Las abdicaciones reales en España, como en muchos otros países del continente europeo, no fueron nada naturales y se resolvieron en medio de sonados conflictos y de luchas entre monárquicos y republicanos. No es casualidad carente de significado que Carlos IV, Isabel II y Alfonso XIII murieran lejos de quienes fueron sus súbditos. Sin contar con el todavía más extraordinario caso de Amadeo de Saboya, que fue rey de España durante poco más de dos años y renunció al trono “entre el fragor del combate, entre el confuso, atronador y contradictorio clamor de los partidos, entre tantas y tan opuestas manifestaciones de la opinión pública”.

Podría pensarse que el abandono de Juan Carlos I es un asunto, por fin, natural, muy en la línea de las cercanas abdicaciones de monarcas de países tan civilizados como Bélgica u Holanda. Pero sabemos que se produce en medio de una crisis de la política institucional, de escándalos en torno a la Casa Real, graves para la salud del sistema democrático, y de falta de transparencia y de respuestas ante ellos, que han socavado la figura de Juan Carlos ante amplios sectores de la población.

“La Monarquía se había suicidado”, declaró Miguel Maura, el hijo del líder conservador Antonio Maura, cuando hizo balance de por qué había caído Alfonso XIII. Y los españoles, escribió Arturo Barea, “hasta cohetes tiraron”, de alegres y esperanzados que estaban.

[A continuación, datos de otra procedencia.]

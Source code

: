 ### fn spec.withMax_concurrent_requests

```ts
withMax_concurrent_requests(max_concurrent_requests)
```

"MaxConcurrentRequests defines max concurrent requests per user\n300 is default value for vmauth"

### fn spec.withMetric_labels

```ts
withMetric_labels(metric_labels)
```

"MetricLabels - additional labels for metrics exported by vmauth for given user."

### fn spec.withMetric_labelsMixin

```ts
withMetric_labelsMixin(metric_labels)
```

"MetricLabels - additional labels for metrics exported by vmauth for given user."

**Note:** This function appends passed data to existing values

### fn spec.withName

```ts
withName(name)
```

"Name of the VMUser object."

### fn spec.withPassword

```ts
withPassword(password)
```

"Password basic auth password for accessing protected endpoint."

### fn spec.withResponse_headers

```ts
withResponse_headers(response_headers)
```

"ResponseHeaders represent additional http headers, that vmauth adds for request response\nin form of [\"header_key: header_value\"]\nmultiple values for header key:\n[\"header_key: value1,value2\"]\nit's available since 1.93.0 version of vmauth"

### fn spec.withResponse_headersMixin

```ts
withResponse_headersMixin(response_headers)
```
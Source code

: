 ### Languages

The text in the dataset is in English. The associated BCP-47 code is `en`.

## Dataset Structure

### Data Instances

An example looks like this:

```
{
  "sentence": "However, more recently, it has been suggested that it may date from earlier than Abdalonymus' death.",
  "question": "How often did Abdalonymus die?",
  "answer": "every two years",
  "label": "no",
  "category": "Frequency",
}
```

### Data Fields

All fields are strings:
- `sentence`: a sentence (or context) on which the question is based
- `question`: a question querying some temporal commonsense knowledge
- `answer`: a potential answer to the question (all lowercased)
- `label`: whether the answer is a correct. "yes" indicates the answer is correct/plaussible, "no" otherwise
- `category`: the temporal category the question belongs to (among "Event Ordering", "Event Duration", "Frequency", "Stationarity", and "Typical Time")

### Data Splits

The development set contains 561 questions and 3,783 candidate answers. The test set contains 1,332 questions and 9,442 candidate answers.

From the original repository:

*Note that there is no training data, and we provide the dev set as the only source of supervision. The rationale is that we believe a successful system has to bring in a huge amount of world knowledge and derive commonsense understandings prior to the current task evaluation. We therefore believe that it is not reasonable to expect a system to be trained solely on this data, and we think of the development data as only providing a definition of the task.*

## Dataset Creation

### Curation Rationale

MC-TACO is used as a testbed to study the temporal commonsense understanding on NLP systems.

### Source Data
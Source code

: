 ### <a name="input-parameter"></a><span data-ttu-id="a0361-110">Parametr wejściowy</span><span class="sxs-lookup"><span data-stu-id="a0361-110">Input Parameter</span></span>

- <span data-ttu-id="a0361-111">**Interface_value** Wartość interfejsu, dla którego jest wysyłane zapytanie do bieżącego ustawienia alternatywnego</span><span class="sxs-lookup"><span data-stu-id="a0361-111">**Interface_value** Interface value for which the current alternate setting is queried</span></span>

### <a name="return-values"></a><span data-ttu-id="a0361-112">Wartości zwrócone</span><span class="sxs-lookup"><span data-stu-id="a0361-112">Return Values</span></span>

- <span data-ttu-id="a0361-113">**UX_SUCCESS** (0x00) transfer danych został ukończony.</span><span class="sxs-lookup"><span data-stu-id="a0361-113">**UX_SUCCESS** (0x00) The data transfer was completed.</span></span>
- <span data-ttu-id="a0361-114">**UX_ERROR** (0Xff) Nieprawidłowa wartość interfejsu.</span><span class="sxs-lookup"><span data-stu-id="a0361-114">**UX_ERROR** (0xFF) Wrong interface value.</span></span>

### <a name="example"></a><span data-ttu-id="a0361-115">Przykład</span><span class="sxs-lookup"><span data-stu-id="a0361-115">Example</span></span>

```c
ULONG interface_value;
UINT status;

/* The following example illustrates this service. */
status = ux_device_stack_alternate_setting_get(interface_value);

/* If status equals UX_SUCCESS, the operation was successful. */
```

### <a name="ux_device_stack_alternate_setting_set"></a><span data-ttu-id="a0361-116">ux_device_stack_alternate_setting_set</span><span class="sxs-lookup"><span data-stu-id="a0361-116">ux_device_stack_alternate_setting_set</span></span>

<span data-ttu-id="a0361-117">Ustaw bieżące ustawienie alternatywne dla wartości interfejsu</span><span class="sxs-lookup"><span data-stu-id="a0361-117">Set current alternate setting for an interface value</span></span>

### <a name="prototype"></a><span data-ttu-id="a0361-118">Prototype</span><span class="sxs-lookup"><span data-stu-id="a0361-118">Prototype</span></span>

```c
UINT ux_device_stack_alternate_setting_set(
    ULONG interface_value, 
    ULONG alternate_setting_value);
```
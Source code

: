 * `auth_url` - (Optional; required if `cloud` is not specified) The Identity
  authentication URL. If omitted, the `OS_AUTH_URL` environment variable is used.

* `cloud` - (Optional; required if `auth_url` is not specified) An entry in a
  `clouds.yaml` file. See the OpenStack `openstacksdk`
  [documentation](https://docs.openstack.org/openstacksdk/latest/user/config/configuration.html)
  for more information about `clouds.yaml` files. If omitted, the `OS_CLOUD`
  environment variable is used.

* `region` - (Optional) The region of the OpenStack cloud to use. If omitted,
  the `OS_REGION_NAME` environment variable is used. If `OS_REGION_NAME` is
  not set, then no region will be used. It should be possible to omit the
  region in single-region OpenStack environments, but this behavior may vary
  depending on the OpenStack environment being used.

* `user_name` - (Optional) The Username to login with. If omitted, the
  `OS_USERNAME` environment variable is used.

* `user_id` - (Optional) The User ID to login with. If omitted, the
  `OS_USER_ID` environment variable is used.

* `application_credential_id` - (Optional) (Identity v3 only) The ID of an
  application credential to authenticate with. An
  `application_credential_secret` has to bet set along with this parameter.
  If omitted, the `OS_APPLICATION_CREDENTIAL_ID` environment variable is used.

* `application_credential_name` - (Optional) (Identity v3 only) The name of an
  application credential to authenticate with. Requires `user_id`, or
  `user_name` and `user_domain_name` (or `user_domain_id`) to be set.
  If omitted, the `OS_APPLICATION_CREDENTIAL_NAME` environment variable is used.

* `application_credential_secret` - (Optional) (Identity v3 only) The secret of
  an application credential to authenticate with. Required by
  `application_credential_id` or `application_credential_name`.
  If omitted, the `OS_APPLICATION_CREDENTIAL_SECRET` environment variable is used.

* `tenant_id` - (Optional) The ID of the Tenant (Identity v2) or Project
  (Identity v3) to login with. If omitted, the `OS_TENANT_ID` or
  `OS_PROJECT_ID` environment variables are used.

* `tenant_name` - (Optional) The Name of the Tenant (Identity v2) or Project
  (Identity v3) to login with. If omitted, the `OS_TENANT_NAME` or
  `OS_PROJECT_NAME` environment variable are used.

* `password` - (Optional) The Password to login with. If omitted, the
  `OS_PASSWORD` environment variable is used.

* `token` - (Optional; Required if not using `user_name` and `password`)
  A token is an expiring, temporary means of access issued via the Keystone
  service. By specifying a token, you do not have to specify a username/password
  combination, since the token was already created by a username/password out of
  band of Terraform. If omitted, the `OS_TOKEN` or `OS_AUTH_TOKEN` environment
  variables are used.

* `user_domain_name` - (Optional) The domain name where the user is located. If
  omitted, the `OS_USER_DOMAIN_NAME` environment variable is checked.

Juan Carlos ha elegido la abdicación antes que el suicidio y el pueblo español no ha tirado aún cohetes de alegría. Pero el camino que le queda al nuevo Rey, en este país envuelto en excesos de poder y políticos corruptos que saquean los recursos comunes, no será fácil. Hace apenas cinco años, nadie habría pronosticado tanta dificultad y necesidad de regeneración.